Activity – Search the listing below for the string "Actually" and show each line that contains it.

=-=-=

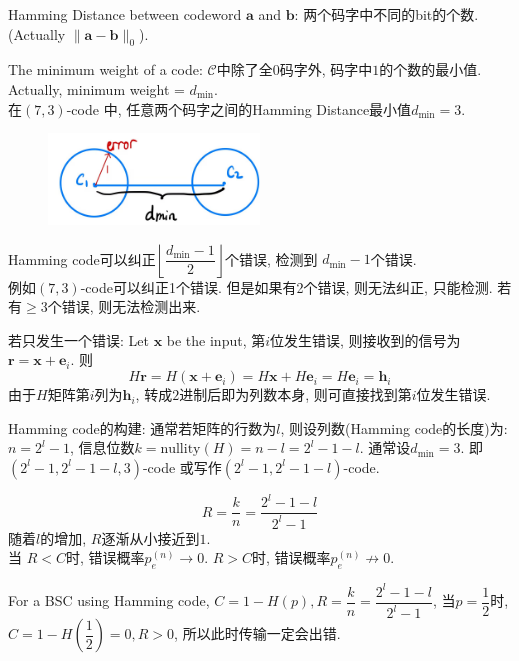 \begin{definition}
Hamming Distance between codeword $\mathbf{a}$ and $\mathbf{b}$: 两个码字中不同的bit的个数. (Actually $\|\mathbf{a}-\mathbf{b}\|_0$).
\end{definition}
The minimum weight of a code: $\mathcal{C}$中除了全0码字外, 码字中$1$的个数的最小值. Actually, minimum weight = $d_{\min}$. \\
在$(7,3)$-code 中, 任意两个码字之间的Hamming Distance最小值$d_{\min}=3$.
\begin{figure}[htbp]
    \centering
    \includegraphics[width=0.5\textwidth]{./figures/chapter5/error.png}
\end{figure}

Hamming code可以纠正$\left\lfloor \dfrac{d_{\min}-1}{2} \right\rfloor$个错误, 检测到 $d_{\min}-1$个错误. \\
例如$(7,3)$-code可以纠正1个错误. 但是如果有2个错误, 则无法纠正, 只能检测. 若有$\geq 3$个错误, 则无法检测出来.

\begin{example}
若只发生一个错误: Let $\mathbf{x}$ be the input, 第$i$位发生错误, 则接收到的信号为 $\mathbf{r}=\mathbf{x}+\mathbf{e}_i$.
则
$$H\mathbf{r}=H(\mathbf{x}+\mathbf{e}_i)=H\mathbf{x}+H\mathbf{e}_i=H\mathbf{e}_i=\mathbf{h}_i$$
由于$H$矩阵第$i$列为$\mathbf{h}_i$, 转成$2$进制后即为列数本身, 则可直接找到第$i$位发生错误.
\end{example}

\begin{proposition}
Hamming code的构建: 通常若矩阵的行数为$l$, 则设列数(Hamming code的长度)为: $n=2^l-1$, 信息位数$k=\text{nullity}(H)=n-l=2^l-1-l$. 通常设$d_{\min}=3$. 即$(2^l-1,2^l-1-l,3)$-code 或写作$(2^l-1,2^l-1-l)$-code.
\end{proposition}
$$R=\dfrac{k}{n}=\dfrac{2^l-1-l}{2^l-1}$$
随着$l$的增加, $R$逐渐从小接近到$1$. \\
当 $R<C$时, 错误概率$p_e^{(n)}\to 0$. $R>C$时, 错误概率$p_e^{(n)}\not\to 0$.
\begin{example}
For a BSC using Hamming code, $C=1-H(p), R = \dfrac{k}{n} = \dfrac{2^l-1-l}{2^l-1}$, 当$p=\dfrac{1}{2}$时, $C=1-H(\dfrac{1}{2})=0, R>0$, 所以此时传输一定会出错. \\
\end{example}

=-=-=

Solution to the problem –
Hamming Distance between codeword $\mathbf{a}$ and $\mathbf{b}$: 两个码字中不同的bit的个数. (Actually $\|\mathbf{a}-\mathbf{b}\|_0$).
The minimum weight of a code: $\mathcal{C}$中除了全0码字外, 码字中$1$的个数的最小值. Actually, minimum weight = $d_{\min}$. \\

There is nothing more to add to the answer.